BRIEF
The records below must be reproduced in full and without error.

RECORDS PROVIDED

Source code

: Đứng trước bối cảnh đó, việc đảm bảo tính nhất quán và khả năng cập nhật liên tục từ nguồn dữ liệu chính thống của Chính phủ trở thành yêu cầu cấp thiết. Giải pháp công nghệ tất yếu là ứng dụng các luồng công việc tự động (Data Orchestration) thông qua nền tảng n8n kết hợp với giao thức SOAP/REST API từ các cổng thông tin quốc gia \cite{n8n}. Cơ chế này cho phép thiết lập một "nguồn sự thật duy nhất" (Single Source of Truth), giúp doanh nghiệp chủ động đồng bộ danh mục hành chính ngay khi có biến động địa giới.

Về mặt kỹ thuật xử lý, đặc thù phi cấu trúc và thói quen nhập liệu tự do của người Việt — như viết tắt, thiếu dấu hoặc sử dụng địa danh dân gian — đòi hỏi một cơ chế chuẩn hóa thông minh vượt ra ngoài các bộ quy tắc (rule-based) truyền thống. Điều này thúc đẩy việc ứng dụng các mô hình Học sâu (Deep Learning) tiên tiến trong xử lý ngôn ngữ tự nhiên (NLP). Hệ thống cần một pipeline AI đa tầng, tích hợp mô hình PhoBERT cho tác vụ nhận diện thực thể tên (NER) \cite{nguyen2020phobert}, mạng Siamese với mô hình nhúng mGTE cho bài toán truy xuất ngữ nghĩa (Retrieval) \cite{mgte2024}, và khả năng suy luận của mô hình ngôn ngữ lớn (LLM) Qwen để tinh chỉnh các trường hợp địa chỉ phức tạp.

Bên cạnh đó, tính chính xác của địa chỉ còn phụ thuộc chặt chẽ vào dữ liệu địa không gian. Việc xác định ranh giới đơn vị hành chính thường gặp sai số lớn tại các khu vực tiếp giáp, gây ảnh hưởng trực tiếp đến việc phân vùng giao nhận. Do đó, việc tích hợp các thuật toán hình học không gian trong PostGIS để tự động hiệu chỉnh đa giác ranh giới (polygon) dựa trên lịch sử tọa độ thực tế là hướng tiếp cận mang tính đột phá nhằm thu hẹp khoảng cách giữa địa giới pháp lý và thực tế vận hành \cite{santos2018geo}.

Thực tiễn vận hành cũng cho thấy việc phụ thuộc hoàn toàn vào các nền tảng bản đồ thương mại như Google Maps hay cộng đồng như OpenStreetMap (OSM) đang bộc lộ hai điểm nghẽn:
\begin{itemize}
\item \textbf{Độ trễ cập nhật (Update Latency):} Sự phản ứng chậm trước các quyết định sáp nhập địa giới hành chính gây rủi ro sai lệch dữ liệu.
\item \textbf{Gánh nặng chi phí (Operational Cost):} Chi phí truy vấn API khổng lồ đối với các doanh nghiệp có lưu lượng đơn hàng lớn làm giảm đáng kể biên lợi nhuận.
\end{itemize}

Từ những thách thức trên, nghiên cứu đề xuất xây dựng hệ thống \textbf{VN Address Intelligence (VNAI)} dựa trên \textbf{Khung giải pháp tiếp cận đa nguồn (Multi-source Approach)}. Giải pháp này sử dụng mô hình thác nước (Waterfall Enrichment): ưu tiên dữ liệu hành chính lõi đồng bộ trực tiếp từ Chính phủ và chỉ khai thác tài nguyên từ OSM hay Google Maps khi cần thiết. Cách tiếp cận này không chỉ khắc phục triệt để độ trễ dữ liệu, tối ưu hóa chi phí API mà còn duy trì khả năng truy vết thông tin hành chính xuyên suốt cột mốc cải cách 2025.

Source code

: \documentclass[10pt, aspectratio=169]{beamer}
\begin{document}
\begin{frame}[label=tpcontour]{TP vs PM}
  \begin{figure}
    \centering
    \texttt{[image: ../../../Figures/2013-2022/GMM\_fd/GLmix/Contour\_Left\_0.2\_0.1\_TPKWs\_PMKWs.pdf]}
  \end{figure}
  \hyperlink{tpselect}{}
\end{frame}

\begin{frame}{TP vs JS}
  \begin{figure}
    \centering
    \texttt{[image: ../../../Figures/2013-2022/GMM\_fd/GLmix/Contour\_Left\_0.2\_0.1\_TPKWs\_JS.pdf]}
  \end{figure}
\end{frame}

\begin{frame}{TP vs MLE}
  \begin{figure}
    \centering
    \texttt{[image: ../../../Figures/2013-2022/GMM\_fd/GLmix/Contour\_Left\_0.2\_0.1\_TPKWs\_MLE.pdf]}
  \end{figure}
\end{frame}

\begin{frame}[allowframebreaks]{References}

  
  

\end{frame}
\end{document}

YOUR RESPONSE
Source code

: Đứng trước bối cảnh đó, việc đảm bảo tính nhất quán và khả năng cập nhật liên tục từ nguồn dữ liệu chính thống của Chính phủ trở thành yêu cầu cấp thiết. Giải pháp công nghệ tất yếu là ứng dụng các luồng công việc tự động (Data Orchestration) thông qua nền tảng n8n kết hợp với giao thức SOAP/REST API từ các cổng thông tin quốc gia \cite{n8n}. Cơ chế này cho phép thiết lập một "nguồn sự thật duy nhất" (Single Source of Truth), giúp doanh nghiệp chủ động đồng bộ danh mục hành chính ngay khi có biến động địa giới.

Về mặt kỹ thuật xử lý, đặc thù phi cấu trúc và thói quen nhập liệu tự do của người Việt — như viết tắt, thiếu dấu hoặc sử dụng địa danh dân gian — đòi hỏi một cơ chế chuẩn hóa thông minh vượt ra ngoài các bộ quy tắc (rule-based) truyền thống. Điều này thúc đẩy việc ứng dụng các mô hình Học sâu (Deep Learning) tiên tiến trong xử lý ngôn ngữ tự nhiên (NLP). Hệ thống cần một pipeline AI đa tầng, tích hợp mô hình PhoBERT cho tác vụ nhận diện thực thể tên (NER) \cite{nguyen2020phobert}, mạng Siamese với mô hình nhúng mGTE cho bài toán truy xuất ngữ nghĩa (Retrieval) \cite{mgte2024}, và khả năng suy luận của mô hình ngôn ngữ lớn (LLM) Qwen để tinh chỉnh các trường hợp địa chỉ phức tạp.

Bên cạnh đó, tính chính xác của địa chỉ còn phụ thuộc chặt chẽ vào dữ liệu địa không gian. Việc xác định ranh giới đơn vị hành chính thường gặp sai số lớn tại các khu vực tiếp giáp, gây ảnh hưởng trực tiếp đến việc phân vùng giao nhận. Do đó, việc tích hợp các thuật toán hình học không gian trong PostGIS để tự động hiệu chỉnh đa giác ranh giới (polygon) dựa trên lịch sử tọa độ thực tế là hướng tiếp cận mang tính đột phá nhằm thu hẹp khoảng cách giữa địa giới pháp lý và thực tế vận hành \cite{santos2018geo}.

Thực tiễn vận hành cũng cho thấy việc phụ thuộc hoàn toàn vào các nền tảng bản đồ thương mại như Google Maps hay cộng đồng như OpenStreetMap (OSM) đang bộc lộ hai điểm nghẽn:
\begin{itemize}
\item \textbf{Độ trễ cập nhật (Update Latency):} Sự phản ứng chậm trước các quyết định sáp nhập địa giới hành chính gây rủi ro sai lệch dữ liệu.
\item \textbf{Gánh nặng chi phí (Operational Cost):} Chi phí truy vấn API khổng lồ đối với các doanh nghiệp có lưu lượng đơn hàng lớn làm giảm đáng kể biên lợi nhuận.
\end{itemize}

Từ những thách thức trên, nghiên cứu đề xuất xây dựng hệ thống \textbf{VN Address Intelligence (VNAI)} dựa trên \textbf{Khung giải pháp tiếp cận đa nguồn (Multi-source Approach)}. Giải pháp này sử dụng mô hình thác nước (Waterfall Enrichment): ưu tiên dữ liệu hành chính lõi đồng bộ trực tiếp từ Chính phủ và chỉ khai thác tài nguyên từ OSM hay Google Maps khi cần thiết. Cách tiếp cận này không chỉ khắc phục triệt để độ trễ dữ liệu, tối ưu hóa chi phí API mà còn duy trì khả năng truy vết thông tin hành chính xuyên suốt cột mốc cải cách 2025.

Source code

: \documentclass[10pt, aspectratio=169]{beamer}
\begin{document}
\begin{frame}[label=tpcontour]{TP vs PM}
  \begin{figure}
    \centering
    \texttt{[image: ../../../Figures/2013-2022/GMM\_fd/GLmix/Contour\_Left\_0.2\_0.1\_TPKWs\_PMKWs.pdf]}
  \end{figure}
  \hyperlink{tpselect}{}
\end{frame}

\begin{frame}{TP vs JS}
  \begin{figure}
    \centering
    \texttt{[image: ../../../Figures/2013-2022/GMM\_fd/GLmix/Contour\_Left\_0.2\_0.1\_TPKWs\_JS.pdf]}
  \end{figure}
\end{frame}

\begin{frame}{TP vs MLE}
  \begin{figure}
    \centering
    \texttt{[image: ../../../Figures/2013-2022/GMM\_fd/GLmix/Contour\_Left\_0.2\_0.1\_TPKWs\_MLE.pdf]}
  \end{figure}
\end{frame}

\begin{frame}[allowframebreaks]{References}

  
  

\end{frame}
\end{document}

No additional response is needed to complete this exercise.